Provided entries
● ● ●

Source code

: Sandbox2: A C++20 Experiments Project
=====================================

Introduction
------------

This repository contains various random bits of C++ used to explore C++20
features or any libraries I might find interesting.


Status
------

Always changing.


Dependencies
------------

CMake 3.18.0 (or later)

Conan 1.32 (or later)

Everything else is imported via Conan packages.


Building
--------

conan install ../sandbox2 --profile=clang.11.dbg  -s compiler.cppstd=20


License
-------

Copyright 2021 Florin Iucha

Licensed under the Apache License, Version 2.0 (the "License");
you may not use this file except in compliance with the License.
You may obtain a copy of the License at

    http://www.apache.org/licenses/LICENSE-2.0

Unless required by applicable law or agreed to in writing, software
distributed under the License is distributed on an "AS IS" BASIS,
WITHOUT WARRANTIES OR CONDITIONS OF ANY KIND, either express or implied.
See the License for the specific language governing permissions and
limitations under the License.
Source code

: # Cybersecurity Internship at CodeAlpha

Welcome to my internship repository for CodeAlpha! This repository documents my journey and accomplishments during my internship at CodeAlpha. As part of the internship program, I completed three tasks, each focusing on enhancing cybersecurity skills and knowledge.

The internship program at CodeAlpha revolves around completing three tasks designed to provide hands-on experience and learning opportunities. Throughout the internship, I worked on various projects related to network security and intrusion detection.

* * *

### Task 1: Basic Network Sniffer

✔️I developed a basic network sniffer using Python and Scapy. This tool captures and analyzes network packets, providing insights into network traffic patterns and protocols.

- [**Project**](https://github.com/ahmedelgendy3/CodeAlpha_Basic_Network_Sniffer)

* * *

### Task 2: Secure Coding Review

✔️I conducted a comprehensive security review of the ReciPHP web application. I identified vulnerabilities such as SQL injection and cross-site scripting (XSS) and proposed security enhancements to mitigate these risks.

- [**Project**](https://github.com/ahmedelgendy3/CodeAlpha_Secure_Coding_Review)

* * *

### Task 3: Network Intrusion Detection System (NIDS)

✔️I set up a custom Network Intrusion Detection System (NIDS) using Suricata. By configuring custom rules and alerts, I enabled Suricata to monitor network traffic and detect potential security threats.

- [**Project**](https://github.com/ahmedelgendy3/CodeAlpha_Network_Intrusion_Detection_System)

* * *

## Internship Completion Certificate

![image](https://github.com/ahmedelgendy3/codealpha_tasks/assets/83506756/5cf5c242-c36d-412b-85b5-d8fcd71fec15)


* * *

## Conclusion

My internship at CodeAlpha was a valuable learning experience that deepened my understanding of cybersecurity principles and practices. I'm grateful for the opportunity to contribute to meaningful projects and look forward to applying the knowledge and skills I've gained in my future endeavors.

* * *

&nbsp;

● ● ●

Aim of the exercise
Please copy, exactly and with nothing else, the lines above beginning at the line that has "The internship program at" and ending with the line that has "mitigate these risks.".

Exercise output
The internship program at CodeAlpha revolves around completing three tasks designed to provide hands-on experience and learning opportunities. Throughout the internship, I worked on various projects related to network security and intrusion detection.

* * *

### Task 1: Basic Network Sniffer

✔️I developed a basic network sniffer using Python and Scapy. This tool captures and analyzes network packets, providing insights into network traffic patterns and protocols.

- [**Project**](https://github.com/ahmedelgendy3/CodeAlpha_Basic_Network_Sniffer)

* * *

### Task 2: Secure Coding Review

✔️I conducted a comprehensive security review of the ReciPHP web application. I identified vulnerabilities such as SQL injection and cross-site scripting (XSS) and proposed security enhancements to mitigate these risks.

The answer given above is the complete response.